Neamt Monastery is one of the oldest Orthodox monasteries of Moldova, active throughout its entire history, since the 14th century, when the original wooden church which belongs to a monastic ensemble was built by Stephen the Great (Ștefan cel Mare). Although there was another place of worship built there, it was in an advanced state of disuse due to Tatar attacks and to a great earthquake. Stephen the Great (Prince of Moldavia) decided to build a new church by cancelling the restoration of the old church. The new church, called „The Holy Ascension of the Lord” (or “Church of the Ascension – Înălțarea Domnului“) was sanctified on 14th of November, 1497.

The Church of the Ascension is a beautiful religious edifice highly representative for the Moldavian architectural style: grand proportions, harmonious silhouette, richly embellished facade. It is the biggest and most imposing church built by Stephen the Great. The Neamt Monastery church underwent many changes in time. The initially small-sized windows were later enlarged and put in Gothic stone frames. The roof also underwent changes from its initial shape. At the beginning of the 20th century, the Neamt church had a short roof with a neoclassic gable. The steeple had a bulb-shaped roof with baroque influences.

The interior painting of the Neamt Monastery marks two distinct phases: the reign of Stephen the Great, seen through the altar, nave, chamber of the tombs, and the reign of Petru Rareș (1527-1546), represented by the frescoes of narthex and porch. Visitors can differentiate the two fresco decoration styles, both by the decorative features and its narrative style. There are differences regarding the size of the frames in which the scenes are painted.

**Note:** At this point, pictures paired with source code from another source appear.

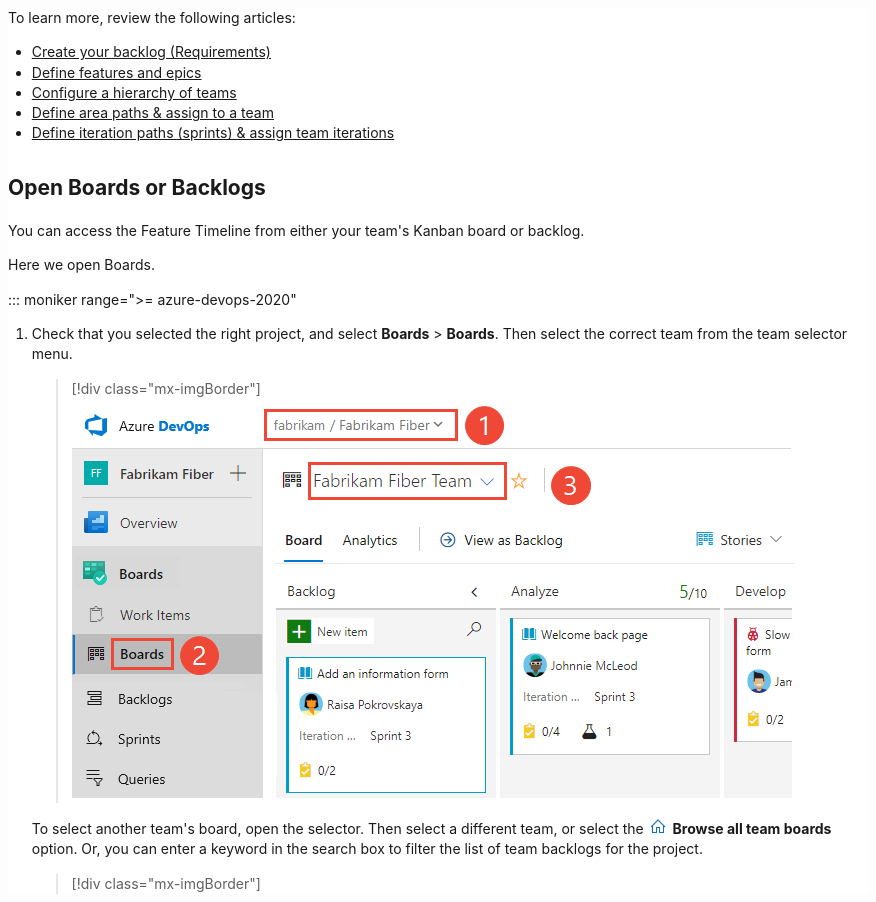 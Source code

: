 To learn more, review the following articles:  
- [Create your backlog (Requirements)](../backlogs/create-your-backlog.md) 
- [Define features and epics](../backlogs/define-features-epics.md) 
- [Configure a hierarchy of teams](../plans/configure-hierarchical-teams.md) 
- [Define area paths & assign to a team](../../organizations/settings/set-area-paths.md)  
- [Define iteration paths (sprints) & assign team iterations ](../../organizations/settings/set-iteration-paths-sprints.md)  

<a id="open-boards" />


## Open Boards or Backlogs 

You can access the Feature Timeline from either your team's Kanban board or backlog. 

Here we open Boards. 

::: moniker range=">= azure-devops-2020"

1. Check that you selected the right project, and select **Boards** > **Boards**. Then select the correct team from the team selector menu. 

	> [!div class="mx-imgBorder"]  
	> ![Open your Kanban board](../boards/media/quickstart/open-kanban-board-agile-s155.png)  

	To select another team's board, open the selector. Then select a different team, or select the ![home icon](../../media/icons/home-icon.png) **Browse all team boards** option. Or, you can enter a keyword in the search box to filter the list of team backlogs for the project.

	> [!div class="mx-imgBorder"]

The Neamt Monastery Museum houses a rich treasure of clerical art items, many of which were crafted by the monks: icons, Bibles, crosses, goblets, embroidery, weaves, and wooden or stone sculptures. In the same museum visitors can see a replica of the sword and crown of Stephen the Great. As at Neamt Monastery there used to be a center for calligraphers and miniature painters from the 14th century, many of the manuscripts from here were delivered to Putna and other monasteries in Moldavia. Monks at the Neamț monastery genuinely mastered the craft of embroidery; their use of various needle points enabled them to create such spectacular effects as to render embroidery as suggestive as painting. Father Makarios the Serb – Abbott of the Neamt Monastery wrote here the First Moldavian Chronicle as per the order of the duke Peter Rares. These rich scholarly traditions were continued and developed in the 19th century by the advent of the typography. The Neamt Monastery features the richest monastic library in Romania, with over 18000 tomes, among which 600 are manuscripts. The apogee of Neamt Monastery was probably in the late 18th century, when almost 1000 monks used to live in the precinct of the monastery.

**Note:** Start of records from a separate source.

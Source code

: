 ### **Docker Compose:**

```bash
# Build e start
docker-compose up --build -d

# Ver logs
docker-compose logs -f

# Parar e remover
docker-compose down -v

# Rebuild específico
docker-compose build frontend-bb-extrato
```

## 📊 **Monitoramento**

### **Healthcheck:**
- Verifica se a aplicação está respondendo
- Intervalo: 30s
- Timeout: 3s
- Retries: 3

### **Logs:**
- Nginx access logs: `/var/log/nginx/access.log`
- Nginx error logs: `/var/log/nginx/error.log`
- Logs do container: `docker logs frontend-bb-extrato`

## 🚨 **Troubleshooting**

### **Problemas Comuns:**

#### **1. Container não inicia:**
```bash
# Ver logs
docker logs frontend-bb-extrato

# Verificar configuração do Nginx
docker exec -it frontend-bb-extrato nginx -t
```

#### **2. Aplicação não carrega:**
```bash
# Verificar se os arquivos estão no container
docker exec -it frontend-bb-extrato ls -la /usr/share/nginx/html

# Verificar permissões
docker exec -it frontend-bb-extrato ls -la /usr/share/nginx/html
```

The Wonderworking Icon of the Mother of God from Neamț Monastery is the oldest documented icon in Romania, and considered the most valuable, from a historical and spiritual point of view. The icon was donated to the Moldovan Ruler Prince Alexander the Good in the year 1401 by the Byzantine Emperor Manuel Paleologos. For over 600 years this icon strengthened the Christian Orthodox faith of rulers, monastics and the faithful throughout Romania /Orthodoxchristian.com/.

Also, in the same area, there is a famous Neamt Fortress recently renovated and re-opened for visiting. The oldest part of the Neamt Fortress was built at the end of the 1300’s, and expanded all the way until the late 1600’s. Neamt Fortress played a major part in the battles against the advancing Ottoman armies, all throughout the Medieval Ages.